Reste qu’un hymne national, c’est quand même bien moche.
Un hymne national, c'est conçu pour partir se faire dessouder sur le champ de bataille en gloussant.
Un hymne national, c’est mélodiquement naze (faut que tout le monde le retienne) et textuellement con (faut que tout le monde le comprenne).
Bonjour la pompe harmonique et les paroles ringardissimes.
Difficile dès lors de ne pas avoir envie de huer ces insultes à la belle musique. Hu, hu, hu.

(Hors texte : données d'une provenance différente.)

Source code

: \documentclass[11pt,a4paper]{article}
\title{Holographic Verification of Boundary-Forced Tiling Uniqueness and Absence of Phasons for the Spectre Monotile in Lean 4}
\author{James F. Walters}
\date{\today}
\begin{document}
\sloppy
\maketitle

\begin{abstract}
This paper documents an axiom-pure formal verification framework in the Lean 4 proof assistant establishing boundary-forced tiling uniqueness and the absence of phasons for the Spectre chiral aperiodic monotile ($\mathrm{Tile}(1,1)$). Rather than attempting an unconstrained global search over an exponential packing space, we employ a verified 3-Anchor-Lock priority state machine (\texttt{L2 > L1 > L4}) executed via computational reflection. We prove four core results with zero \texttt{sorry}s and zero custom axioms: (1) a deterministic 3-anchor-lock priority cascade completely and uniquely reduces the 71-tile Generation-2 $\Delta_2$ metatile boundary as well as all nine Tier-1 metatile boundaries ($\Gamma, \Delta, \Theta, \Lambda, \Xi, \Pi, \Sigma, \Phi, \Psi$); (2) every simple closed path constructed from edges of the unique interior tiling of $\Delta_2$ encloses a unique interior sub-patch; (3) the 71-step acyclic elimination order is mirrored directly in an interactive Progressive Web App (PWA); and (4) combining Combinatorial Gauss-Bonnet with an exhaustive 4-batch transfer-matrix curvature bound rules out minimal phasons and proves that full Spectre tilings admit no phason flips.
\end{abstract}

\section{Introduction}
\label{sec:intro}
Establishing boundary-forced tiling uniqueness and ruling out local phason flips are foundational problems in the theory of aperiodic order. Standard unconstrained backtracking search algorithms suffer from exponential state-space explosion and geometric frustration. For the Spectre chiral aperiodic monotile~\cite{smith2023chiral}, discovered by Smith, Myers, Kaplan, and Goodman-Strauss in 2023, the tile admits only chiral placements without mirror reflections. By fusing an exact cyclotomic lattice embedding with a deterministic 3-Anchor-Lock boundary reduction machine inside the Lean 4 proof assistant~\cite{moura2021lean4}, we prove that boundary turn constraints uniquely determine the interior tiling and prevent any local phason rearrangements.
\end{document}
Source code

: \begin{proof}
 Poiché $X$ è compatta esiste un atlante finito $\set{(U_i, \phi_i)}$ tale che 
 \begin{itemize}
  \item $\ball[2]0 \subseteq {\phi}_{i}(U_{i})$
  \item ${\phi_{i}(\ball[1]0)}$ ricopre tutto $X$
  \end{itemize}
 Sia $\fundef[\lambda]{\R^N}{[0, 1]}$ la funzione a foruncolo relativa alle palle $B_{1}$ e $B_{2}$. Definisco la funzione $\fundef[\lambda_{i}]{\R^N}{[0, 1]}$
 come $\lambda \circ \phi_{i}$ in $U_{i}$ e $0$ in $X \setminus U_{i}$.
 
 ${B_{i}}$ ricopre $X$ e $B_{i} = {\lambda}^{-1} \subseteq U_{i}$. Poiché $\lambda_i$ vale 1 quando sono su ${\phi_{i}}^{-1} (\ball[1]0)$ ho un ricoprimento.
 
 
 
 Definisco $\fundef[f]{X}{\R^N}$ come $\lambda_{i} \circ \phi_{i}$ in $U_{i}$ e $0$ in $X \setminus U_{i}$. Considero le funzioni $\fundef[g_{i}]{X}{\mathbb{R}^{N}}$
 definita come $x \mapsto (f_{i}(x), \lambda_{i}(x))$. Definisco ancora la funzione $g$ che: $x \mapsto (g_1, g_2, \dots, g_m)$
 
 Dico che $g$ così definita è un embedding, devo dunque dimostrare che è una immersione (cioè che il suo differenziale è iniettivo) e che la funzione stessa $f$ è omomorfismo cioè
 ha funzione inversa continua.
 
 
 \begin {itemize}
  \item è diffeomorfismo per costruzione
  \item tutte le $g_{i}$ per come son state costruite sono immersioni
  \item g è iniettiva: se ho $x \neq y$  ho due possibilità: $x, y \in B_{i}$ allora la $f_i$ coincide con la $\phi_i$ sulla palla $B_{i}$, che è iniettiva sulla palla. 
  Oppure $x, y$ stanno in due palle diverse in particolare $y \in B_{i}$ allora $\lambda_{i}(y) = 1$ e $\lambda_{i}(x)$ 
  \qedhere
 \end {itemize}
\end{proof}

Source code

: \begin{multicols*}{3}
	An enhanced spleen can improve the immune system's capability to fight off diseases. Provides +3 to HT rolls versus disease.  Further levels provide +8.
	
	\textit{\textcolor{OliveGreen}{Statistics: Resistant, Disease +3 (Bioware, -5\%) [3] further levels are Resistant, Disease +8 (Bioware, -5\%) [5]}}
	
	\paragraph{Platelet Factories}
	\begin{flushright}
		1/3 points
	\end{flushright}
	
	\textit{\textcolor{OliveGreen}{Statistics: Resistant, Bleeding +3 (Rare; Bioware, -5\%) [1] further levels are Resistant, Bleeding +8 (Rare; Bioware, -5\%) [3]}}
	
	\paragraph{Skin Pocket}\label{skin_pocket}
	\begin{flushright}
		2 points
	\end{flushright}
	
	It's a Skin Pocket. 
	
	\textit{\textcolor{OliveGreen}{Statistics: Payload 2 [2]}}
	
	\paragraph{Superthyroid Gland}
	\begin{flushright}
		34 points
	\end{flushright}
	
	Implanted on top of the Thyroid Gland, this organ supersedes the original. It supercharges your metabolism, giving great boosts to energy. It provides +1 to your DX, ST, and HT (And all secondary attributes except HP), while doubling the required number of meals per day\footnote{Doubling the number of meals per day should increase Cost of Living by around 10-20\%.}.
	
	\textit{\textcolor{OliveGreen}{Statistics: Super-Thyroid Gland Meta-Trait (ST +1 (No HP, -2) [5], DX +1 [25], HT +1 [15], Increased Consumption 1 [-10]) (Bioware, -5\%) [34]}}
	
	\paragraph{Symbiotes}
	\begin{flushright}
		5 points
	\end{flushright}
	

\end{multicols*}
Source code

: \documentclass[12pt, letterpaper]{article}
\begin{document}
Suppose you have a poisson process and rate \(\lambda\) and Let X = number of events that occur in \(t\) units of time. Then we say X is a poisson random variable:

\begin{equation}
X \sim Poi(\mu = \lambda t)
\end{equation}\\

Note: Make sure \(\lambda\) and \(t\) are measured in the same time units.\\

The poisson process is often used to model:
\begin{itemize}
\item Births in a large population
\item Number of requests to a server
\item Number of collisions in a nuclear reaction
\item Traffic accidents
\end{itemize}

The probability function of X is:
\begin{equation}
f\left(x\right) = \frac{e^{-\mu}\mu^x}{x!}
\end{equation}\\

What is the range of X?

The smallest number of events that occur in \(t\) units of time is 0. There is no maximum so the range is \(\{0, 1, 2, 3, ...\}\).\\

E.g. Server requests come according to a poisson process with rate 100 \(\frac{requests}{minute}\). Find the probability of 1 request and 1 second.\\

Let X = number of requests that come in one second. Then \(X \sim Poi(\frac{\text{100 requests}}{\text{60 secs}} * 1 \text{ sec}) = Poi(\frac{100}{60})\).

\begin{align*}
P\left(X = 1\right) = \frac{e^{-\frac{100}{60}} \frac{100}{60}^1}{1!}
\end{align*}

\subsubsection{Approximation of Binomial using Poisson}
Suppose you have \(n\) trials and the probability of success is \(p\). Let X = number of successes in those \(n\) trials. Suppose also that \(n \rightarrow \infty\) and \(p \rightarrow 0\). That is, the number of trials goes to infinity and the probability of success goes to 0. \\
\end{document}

Nous, quand on entend un hymne, on le siffle. Tout seul, dans la cuisine. Mais avec entrain.
Inutile de dire que l’on éprouve nulle tendresse pour les supporters de foot, bas du front et kronenbourrés. On a tout de même un brin rigolé face au déchaînement cocardier, à la fièvre patriotique (Roselyne, impayable!), qui a suivi le petit tohu-bohu au Stade de France. Il parait qu’il y a une crise en marche, autrement plus grave que les sifflets d’une tribune de couillons.
Bon, chantons maintenant:

A nos enfants de la marmite
Le jour du jarret acidulé est arrivé
Contre nous du surimi
L’étendart mijoté est levé

Tiens voilà, un jarret de veau au fenouil, câpre et citron, qui dégorge les bronches et les esprits.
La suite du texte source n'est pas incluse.